▶ [Problem statement]
Only one stretch of the data is wanted: the line containing "for the feedback)", the line containing "- nativeDroid does not need any single image", and every line between them, copied exactly.

START Extracted material

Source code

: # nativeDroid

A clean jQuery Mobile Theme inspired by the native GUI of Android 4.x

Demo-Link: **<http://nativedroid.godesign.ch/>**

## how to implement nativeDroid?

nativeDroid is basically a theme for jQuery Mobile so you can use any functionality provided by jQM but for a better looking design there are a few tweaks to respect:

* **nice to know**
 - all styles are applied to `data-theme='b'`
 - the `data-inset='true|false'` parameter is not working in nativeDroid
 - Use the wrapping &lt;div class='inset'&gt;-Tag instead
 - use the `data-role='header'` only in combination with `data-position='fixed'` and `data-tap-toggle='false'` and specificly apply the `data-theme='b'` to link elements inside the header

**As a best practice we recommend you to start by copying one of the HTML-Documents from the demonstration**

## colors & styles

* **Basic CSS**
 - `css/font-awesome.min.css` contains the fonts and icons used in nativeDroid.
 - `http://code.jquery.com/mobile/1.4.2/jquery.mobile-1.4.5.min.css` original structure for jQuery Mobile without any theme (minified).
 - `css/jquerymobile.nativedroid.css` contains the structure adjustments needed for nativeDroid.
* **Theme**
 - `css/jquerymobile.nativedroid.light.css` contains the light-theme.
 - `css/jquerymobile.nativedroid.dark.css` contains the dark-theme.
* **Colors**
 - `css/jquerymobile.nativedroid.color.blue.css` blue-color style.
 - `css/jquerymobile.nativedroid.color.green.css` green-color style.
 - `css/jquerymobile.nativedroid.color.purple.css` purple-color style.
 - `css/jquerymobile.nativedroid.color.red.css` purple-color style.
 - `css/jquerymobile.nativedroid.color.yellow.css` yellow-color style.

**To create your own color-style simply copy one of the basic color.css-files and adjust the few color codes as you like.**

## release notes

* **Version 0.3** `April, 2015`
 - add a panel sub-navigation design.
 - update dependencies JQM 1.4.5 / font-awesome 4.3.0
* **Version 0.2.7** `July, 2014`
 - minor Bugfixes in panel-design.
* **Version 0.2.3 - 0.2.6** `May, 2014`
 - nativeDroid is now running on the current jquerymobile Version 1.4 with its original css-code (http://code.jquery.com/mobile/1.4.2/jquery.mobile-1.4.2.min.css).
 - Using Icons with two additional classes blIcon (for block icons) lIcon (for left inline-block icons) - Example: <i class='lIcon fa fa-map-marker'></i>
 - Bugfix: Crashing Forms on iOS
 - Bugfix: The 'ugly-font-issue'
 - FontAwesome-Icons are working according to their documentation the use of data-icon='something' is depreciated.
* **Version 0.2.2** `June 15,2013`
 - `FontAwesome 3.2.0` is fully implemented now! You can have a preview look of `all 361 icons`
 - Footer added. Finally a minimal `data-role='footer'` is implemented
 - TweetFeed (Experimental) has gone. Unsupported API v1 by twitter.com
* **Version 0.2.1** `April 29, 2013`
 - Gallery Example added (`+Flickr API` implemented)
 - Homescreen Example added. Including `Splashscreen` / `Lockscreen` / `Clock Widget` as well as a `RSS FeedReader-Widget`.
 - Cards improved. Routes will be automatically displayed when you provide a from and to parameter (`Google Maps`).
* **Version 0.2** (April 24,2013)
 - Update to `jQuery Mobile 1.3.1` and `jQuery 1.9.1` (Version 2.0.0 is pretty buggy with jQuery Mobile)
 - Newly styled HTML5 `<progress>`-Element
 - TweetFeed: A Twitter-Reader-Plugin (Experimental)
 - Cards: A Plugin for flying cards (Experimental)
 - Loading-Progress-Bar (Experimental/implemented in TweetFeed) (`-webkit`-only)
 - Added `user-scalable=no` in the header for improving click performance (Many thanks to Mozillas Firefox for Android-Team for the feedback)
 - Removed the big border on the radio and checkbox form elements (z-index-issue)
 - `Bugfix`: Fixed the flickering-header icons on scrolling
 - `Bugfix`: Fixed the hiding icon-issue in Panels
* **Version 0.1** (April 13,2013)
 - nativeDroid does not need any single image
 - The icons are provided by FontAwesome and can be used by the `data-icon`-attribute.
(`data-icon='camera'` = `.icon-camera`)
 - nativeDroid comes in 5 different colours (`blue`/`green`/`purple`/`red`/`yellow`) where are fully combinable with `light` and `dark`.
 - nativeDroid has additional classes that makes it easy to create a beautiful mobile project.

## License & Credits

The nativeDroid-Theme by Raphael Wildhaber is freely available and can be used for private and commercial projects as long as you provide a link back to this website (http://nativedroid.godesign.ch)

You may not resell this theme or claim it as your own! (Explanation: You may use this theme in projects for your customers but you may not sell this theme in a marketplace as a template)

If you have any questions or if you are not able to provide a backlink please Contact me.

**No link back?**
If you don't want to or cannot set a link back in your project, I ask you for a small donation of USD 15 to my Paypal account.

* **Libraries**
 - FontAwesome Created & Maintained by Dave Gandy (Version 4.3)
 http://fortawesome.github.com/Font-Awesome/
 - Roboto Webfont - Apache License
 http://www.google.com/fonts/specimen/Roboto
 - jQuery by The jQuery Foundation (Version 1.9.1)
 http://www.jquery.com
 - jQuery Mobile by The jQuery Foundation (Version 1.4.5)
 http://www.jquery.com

END Extracted material

▶ [Reply]
 - Added `user-scalable=no` in the header for improving click performance (Many thanks to Mozillas Firefox for Android-Team for the feedback)
 - Removed the big border on the radio and checkbox form elements (z-index-issue)
 - `Bugfix`: Fixed the flickering-header icons on scrolling
 - `Bugfix`: Fixed the hiding icon-issue in Panels
* **Version 0.1** (April 13,2013)
 - nativeDroid does not need any single image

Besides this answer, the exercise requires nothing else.